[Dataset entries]

——

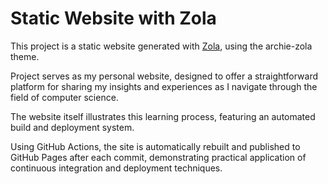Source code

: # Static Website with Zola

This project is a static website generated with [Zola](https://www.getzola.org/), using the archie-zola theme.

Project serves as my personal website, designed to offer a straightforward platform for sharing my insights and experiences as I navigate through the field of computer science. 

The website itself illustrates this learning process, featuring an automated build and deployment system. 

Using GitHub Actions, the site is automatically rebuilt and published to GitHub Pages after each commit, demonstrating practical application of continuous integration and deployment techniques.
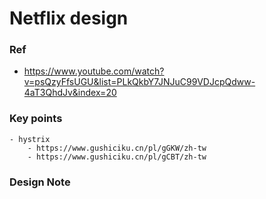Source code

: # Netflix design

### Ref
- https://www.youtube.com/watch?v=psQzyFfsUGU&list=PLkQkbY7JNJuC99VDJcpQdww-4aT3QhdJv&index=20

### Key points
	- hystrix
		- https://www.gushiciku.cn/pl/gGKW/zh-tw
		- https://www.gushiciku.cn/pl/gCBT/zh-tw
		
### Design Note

——

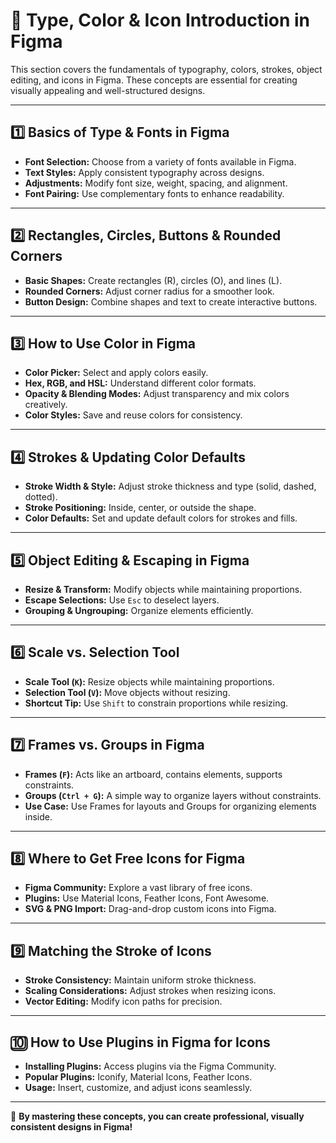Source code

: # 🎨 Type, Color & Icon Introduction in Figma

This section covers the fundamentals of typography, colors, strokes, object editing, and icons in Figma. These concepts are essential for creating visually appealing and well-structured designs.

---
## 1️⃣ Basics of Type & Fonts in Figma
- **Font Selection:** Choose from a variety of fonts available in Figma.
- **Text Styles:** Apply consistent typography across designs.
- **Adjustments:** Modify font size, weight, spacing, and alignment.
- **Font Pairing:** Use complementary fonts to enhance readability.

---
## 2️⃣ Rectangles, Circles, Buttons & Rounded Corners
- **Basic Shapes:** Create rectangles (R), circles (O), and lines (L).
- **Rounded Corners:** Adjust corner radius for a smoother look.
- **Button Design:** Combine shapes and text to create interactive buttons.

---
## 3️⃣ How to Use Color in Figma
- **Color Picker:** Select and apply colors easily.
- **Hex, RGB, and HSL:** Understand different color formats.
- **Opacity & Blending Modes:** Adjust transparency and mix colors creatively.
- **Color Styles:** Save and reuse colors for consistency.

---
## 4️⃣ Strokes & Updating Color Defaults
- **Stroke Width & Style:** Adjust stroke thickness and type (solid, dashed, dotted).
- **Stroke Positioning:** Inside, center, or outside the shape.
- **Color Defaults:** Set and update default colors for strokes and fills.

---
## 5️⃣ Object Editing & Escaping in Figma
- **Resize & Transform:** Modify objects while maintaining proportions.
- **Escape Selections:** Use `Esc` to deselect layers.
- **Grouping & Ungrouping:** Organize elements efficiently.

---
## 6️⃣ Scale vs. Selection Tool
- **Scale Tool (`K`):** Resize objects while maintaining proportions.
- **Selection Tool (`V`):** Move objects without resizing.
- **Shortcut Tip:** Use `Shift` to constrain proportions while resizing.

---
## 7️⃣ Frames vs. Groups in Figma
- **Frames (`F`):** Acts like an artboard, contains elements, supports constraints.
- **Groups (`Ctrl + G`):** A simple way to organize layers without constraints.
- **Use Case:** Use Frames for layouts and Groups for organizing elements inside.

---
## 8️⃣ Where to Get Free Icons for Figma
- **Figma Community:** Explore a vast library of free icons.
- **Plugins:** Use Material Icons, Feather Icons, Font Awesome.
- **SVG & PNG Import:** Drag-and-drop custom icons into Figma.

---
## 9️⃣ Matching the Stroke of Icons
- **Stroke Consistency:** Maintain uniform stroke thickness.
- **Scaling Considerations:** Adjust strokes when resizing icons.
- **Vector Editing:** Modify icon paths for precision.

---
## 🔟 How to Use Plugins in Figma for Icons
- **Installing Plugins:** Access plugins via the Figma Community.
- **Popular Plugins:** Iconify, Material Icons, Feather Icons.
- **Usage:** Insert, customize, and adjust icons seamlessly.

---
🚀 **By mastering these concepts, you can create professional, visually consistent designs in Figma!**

——

Go to the line above holding "Using GitHub Actions, the", then copy exactly each line down to and including the one holding "### Design Note", leaving pictures out.

Using GitHub Actions, the site is automatically rebuilt and published to GitHub Pages after each commit, demonstrating practical application of continuous integration and deployment techniques.
Source code

: # Netflix design

### Ref
- https://www.youtube.com/watch?v=psQzyFfsUGU&list=PLkQkbY7JNJuC99VDJcpQdww-4aT3QhdJv&index=20

### Key points
	- hystrix
		- https://www.gushiciku.cn/pl/gGKW/zh-tw
		- https://www.gushiciku.cn/pl/gCBT/zh-tw
		
### Design Note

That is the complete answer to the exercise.